Fact is, you can't beat a gloriously good nature program when stressed or simply tired of the world and all its woes and evils. Me, I take this matter seriously. Many a time and oft, I close my day watching something that is, well, just nice.

Bedtime is marked by yours truly settling in to watch an old Say Yes to the Dress or an old episode of Zoo Diaries. The latter show has become a favourite. Made more than a decade ago and airing originally on Life Network (it is currently airing on National Geographic Channel in the wee hours), the series documents the live of animals and staff at the Toronto Zoo, with occasional excursions to other zoos in North America.

They are timeless stories. I'm enthralled by the travails of Mittens, the spider monkey who had a head injury and had to be separated from his pals before being very delicately integrated back into his gang.

And I know all about Stevie the fruit bat, who was cared for by three ladies, all of whom were smitten with him. It is heartwarming and highly educational, this sort of program. You sleep better after watching it. Okay – I do.

Puffin Patrol (CBC, 8 p.m. on The Nature of Things) is a delight. Atlantic puffins is the topic and boy, oh, boy, are they captivating. If you want a jaunt on the cute side while learning a lot about the ocean ecosystem, something I recommend highly, then it's here.

Puffins spend eight months alone at sea and then come back to land, to hang out and have a good time. There's an island, Gull Island, on Witless Bay, just south of St. John's, which is home to 300,000 of the delightful birds. That's also where you'll find puffin scholars. On the program, we spend a lot of time with Michelle, whose job is to study and document the wee things. She describes puffins as "unique and extremely adorable" and it's pretty clear she loves birds and loves her job.

Puffins look petite and cute but they are far from delicate. They can live to the age of 26, they're monogamous (but they do divorce if one partner gets totally fed up with the other) and they come back to the same burrow every year.

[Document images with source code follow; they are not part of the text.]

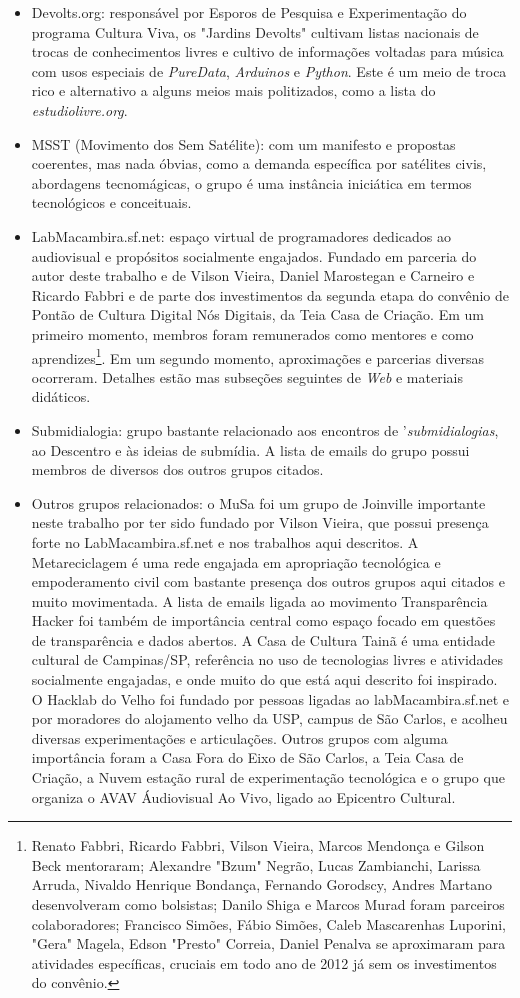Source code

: \begin{itemize}
    \item Devolts.org: responsável por Esporos de Pesquisa e Experimentação do programa Cultura Viva, os "Jardins Devolts" cultivam listas nacionais de trocas de conhecimentos livres e cultivo de informações voltadas para música com usos especiais de \emph{PureData}, \emph{Arduinos} e \emph{Python}. Este é um meio de troca rico e alternativo a alguns meios mais politizados, como a lista do \emph{estudiolivre.org}.
    \item MSST (Movimento dos Sem Satélite): com um manifesto e propostas coerentes, mas nada óbvias, como a demanda específica por satélites civis, abordagens tecnomágicas, o grupo é uma instância iniciática em termos tecnológicos e conceituais.
    \item LabMacambira.sf.net: espaço virtual de programadores dedicados ao audiovisual e propósitos socialmente engajados. Fundado em parceria do autor deste trabalho e de Vilson Vieira, Daniel Marostegan e Carneiro e Ricardo Fabbri e de parte dos investimentos da segunda etapa do convênio de Pontão de Cultura Digital Nós Digitais, da Teia Casa de Criação. Em um primeiro momento, membros foram remunerados como mentores e como aprendizes\footnote{Renato Fabbri, Ricardo Fabbri, Vilson Vieira, Marcos Mendonça e Gilson Beck mentoraram; Alexandre "Bzum" Negrão, Lucas Zambianchi, Larissa Arruda, Nivaldo Henrique Bondança, Fernando Gorodscy, Andres Martano desenvolveram como bolsistas; Danilo Shiga e Marcos Murad foram parceiros colaboradores; Francisco Simões, Fábio Simões, Caleb Mascarenhas Luporini, "Gera" Magela, Edson "Presto" Correia, Daniel Penalva se aproximaram para atividades específicas, cruciais em todo ano de 2012 já sem os investimentos do convênio.}. Em um segundo momento, aproximações e parcerias diversas ocorreram. Detalhes estão mas subseções seguintes de \emph{Web} e materiais didáticos.
    \item Submidialogia: grupo bastante relacionado aos encontros de '\emph{submidialogias}, ao Descentro e às ideias de submídia. A lista de emails do grupo possui membros de diversos dos outros grupos citados.
    \item Outros grupos relacionados: o MuSa foi um grupo de Joinville importante neste trabalho por ter sido fundado por Vilson Vieira, que possui presença forte no LabMacambira.sf.net e nos trabalhos aqui descritos. A Metareciclagem é uma rede engajada em apropriação tecnológica e empoderamento civil com bastante presença dos outros grupos aqui citados e muito movimentada. A lista de emails ligada ao movimento Transparência Hacker foi também de importância central como espaço focado em questões de transparência e dados abertos. A Casa de Cultura Tainã é uma entidade cultural de Campinas/SP, referência no uso de tecnologias livres e atividades socialmente engajadas, e onde muito do que está aqui descrito foi inspirado. O Hacklab do Velho foi fundado por pessoas ligadas ao labMacambira.sf.net e por moradores do alojamento velho da USP, campus de São Carlos, e acolheu diversas experimentações e articulações. Outros grupos com alguma importância foram a Casa Fora do Eixo de São Carlos, a Teia Casa de Criação, a Nuvem estação rural de experimentação tecnológica e o grupo que organiza o AVAV Áudiovisual Ao Vivo, ligado ao Epicentro Cultural.

\end{itemize}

If their white fronts are dirty, it's because they've been doing some renovation in the burrow. They court by tapping their beaks together, making a sound that resembles a Ceili band getting warmed up. They have "precise protocols" to get along with each other, host David Suzuki informs us. They are polite to each other. They mark their territory by walking in circles. Honestly, it's like puffinland is a utopia of niceness.

Now, it used to be that what happens in the burrow stays in the burrow. But, as Michelle tells us, these days you can stick a tiny camera in there and see everything. And believe me, the inside-the-burrow footage is brilliant. Michelle has even figured the meaning of the sounds that wee puffins make. Mostly, it's "feed me," but is it ever lovely.

Off we go to Wales and meet some other puffins. In Wales, they share an island with rabbits and are much-studied, too. A woman named Annette, the equivalent of Michelle in Newfoundland, studies them closely. Especially their migratory behaviour. A lot of puffins are now being tagged and tracked. And you know what? Some of these tiny birds go from Wales to Newfoundland during the year. Across the wild Atlantic, no less. Others, more interested in sun and sand, head off to the Mediterranean to hang out in Corsica and Sardinia.

But, you ask, how do they know where to go? Well, it seems each puffin has their own map of the ocean inside their little heads. And they seem to learn from other aquatic creatures, such as porpoises, how to negotiate the ocean.

At this point, though, we do get the inevitable warning from Suzuki, who says puffins face increased danger from the effects of climate change. Thousands were found dead last winter, mainly because of unpredictable storms killing either the birds or disrupting their food sources.

There's more, but I won't spoil it. (The story of Project Puffin in Maine is the most uplifting story you've heard in ages. Guaranteed.) Puffin Patrol is brilliant entertainment and necessary. It's pure, uplifting poetry, a sure cure for all that ails us this week.